En este sentido, la acción de amparo, la cual es regulada en los artículos 2615 al 2632 del Código Judicial, no establece un catálogo de cuáles actos pueden ser atacados por esta vía, simplemente señala (Art. 2615 del Código Judicial en concordancia con el Art. 54 constitucional) que: "Toda persona contra la cual se expida o se ejecute, por cualquier servidor público, una orden de hacer o no hacer, que viole los derechos y garantías que la Constitución consagra, tendrá derecho a que la orden sea revocada a petición suya o de cualquier persona". Así las cosas, esta materia ha sido legislada por medio de la jurisprudencia, que ha establecido los casos en que procede la acción de amparo de garantías constitucionales, y que muy bien recogió en una obra el ex magistrado de la Corte Suprema de Justicia, Dr. Edgardo Molina Mola, por medio de una lista de 36 derechos constitucionales, pero con la salvedad de que solo pueden ser protegidos los derechos establecidos en el Título III de la Constitución, denominado Derechos y Deberes Individuales y Sociales, y por tanto, los otros derechos constitucionales establecidos en otras disposiciones, deben ser protegidos por la acción de inconstitucionalidad.

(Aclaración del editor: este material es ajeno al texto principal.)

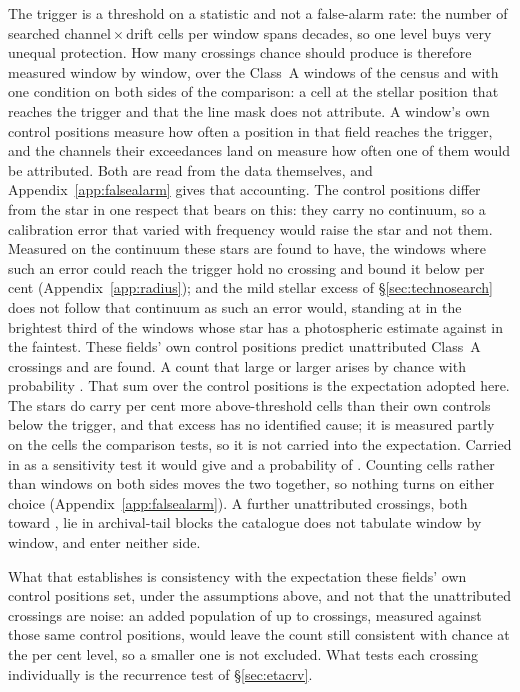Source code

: The trigger is a threshold on a statistic and not a false-alarm rate: the
number of searched channel\,$\times$\,drift cells per window spans
\TuCellsDecades{} decades, so one level buys very unequal protection. How
many crossings chance should produce is therefore measured window by window,
over the \CeNWin{} Class~A windows of the census and with one condition on
both sides of the comparison: a cell at the stellar position that reaches the
trigger and that the line mask does not attribute. A window's own \NCtrl{} control positions measure how often a position in
that field reaches the trigger, and the channels their exceedances land on
measure how often one of them would be attributed. Both are read from the
data themselves, and Appendix~\ref{app:falsealarm} gives that accounting. The control positions differ from the star in one respect that
bears on this: they carry no continuum, so a calibration error that varied
with frequency would raise the star and not them. Measured on the continuum
these stars are found to have, the windows where such an error could reach
the trigger hold no crossing and bound it below \CxResidHiPct{} per cent
(Appendix~\ref{app:radius}); and the mild stellar excess of
\S\ref{sec:technosearch} does not follow that continuum as such an error
would, standing at \CkRatioContBright{} in the brightest third of the
\CkNContWin{} windows whose star has a photospheric estimate against
\CkRatioContFaint{} in the faintest. These fields' own control positions predict \CeExp{} unattributed
Class~A crossings and \CeObs{} are found. A count that large or larger arises
by chance with probability \CeProbNull. That sum over the control positions
is the expectation adopted here. The stars do carry \CeStepPct{} per cent
more above-threshold cells than their own controls below the trigger, and
that excess has no identified cause; it is measured partly on the cells the
comparison tests, so it is not carried into the expectation. Carried in as a
sensitivity test it would give \CeExpX{} and a probability of \CeProbStep.
Counting cells rather than windows on both sides moves the two
together, so nothing turns on either choice (Appendix~\ref{app:falsealarm}). A further \CeNTailCrossWord{} unattributed
crossings, both toward \CeTailStar, lie in archival-tail blocks the catalogue
does not tabulate window by window, and enter neither side.

What that establishes is consistency with the expectation these fields' own
control positions set, under the assumptions above, and not that the
unattributed crossings are noise: an added population of up to \CeAddLim{}
crossings, measured against those same control positions, would leave the
count still consistent with chance at the \CeCovPct{} per cent level, so a
smaller one is not excluded. What tests each crossing individually is the
recurrence test of \S\ref{sec:etacrv}.

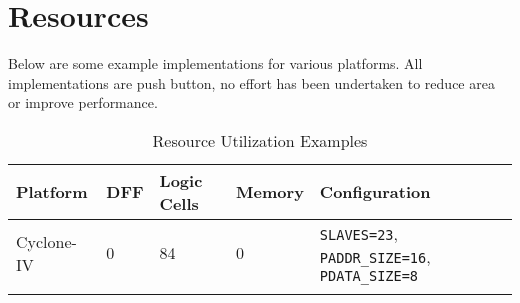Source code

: \chapter{Resources}\label{resources}

Below are some example implementations for various platforms. All implementations are push button, no effort has been undertaken to
reduce area or improve performance.

\begin{longtable}[]{@{}lllll@{}}
	\toprule
	Platform & DFF & Logic Cells & Memory & Configuration\tabularnewline
	\midrule
	\endhead
	\begin{minipage}[t]{0.15\columnwidth}\raggedright\strut
		Cyclone-IV\strut
	\end{minipage} & \begin{minipage}[t]{0.15\columnwidth}\raggedright\strut
		0\strut
	\end{minipage} & \begin{minipage}[t]{0.15\columnwidth}\raggedright\strut
		84\strut
	\end{minipage} & \begin{minipage}[t]{0.15\columnwidth}\raggedright\strut
		0\strut
	\end{minipage} & \begin{minipage}[t]{0.20\columnwidth}\raggedright\strut
		\texttt{SLAVES=23}, 		
		\texttt{PADDR\_SIZE=16}, 		
		\texttt{PDATA\_SIZE=8}\strut
	\end{minipage}\tabularnewline
	\bottomrule
	\caption{Resource Utilization Examples}
\end{longtable}
 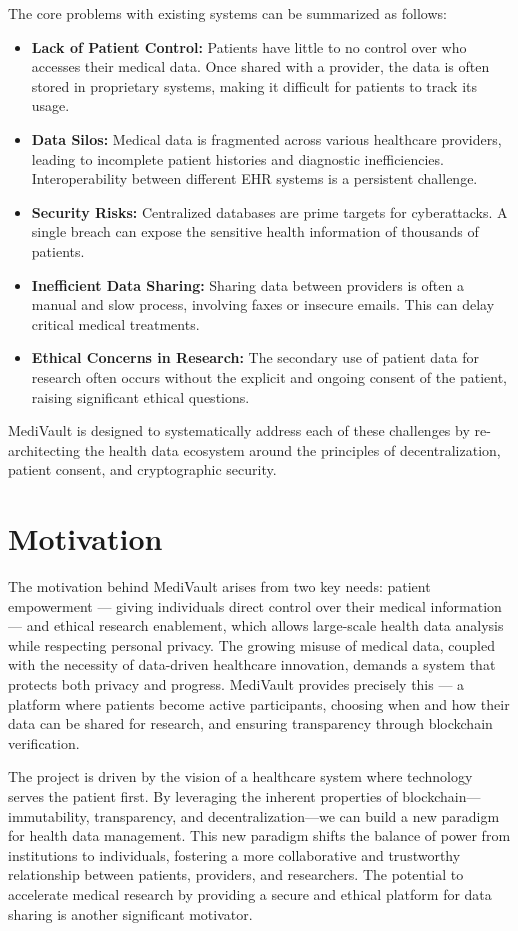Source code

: The core problems with existing systems can be summarized as follows:
\begin{itemize}
    \item \textbf{Lack of Patient Control:} Patients have little to no control over who accesses their medical data. Once shared with a provider, the data is often stored in proprietary systems, making it difficult for patients to track its usage.
    \item \textbf{Data Silos:} Medical data is fragmented across various healthcare providers, leading to incomplete patient histories and diagnostic inefficiencies. Interoperability between different EHR systems is a persistent challenge.
    \item \textbf{Security Risks:} Centralized databases are prime targets for cyberattacks. A single breach can expose the sensitive health information of thousands of patients.
    \item \textbf{Inefficient Data Sharing:} Sharing data between providers is often a manual and slow process, involving faxes or insecure emails. This can delay critical medical treatments.
    \item \textbf{Ethical Concerns in Research:} The secondary use of patient data for research often occurs without the explicit and ongoing consent of the patient, raising significant ethical questions.
\end{itemize}

MediVault is designed to systematically address each of these challenges by re-architecting the health data ecosystem around the principles of decentralization, patient consent, and cryptographic security.

\section{Motivation}
The motivation behind MediVault arises from two key needs: patient empowerment — giving individuals direct control over their medical information — and ethical research enablement, which allows large-scale health data analysis while respecting personal privacy. The growing misuse of medical data, coupled with the necessity of data-driven healthcare innovation, demands a system that protects both privacy and progress. MediVault provides precisely this — a platform where patients become active participants, choosing when and how their data can be shared for research, and ensuring transparency through blockchain verification.

The project is driven by the vision of a healthcare system where technology serves the patient first. By leveraging the inherent properties of blockchain—immutability, transparency, and decentralization—we can build a new paradigm for health data management. This new paradigm shifts the balance of power from institutions to individuals, fostering a more collaborative and trustworthy relationship between patients, providers, and researchers. The potential to accelerate medical research by providing a secure and ethical platform for data sharing is another significant motivator.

Como la jurisprudencia ha sido variante, podríamos estar ante la disyuntiva de preguntarnos: ¿es la acción de amparo de garantías constitucionales un medio de impugnación muy especial? Pareciera que sí, si estudiamos con detenimiento los distintos casos a través de los años. Por ello, somos del criterio -que ojalá no sea tarde, aprovechando las reformas judiciales que se avecinan al Código Judicial- se pueda establecer con mayor amplitud y claridad qué actos específicos pueden estar sujetos a amparo, para efectos de dar certeza jurídica y no interpretar más allá de lo que establece la ley, por medio de un catálogo de actos -orden de hacer o no hacer por parte de un servidor público- que violan los derechos y garantías constitucionales, así como se establezca con precisión -por medio de un término razonable- la interposición del amparo, tal como existen en otras legislaciones, como la mexicana.
Estimo que los ciudadanos nos merecemos documentos jurídicos más claros y precisos, que no estén tanto al juego de una interpretación más allá que la gramatical, a fin de fortalecer con efectividad la protección de los derechos y garantías fundamentales consagrados en la Constitución, que obviamente son más extensos que los establecidos únicamente en el aludido Título III, sino más bien se encuentran en todo el cuerpo jurídico constitucional.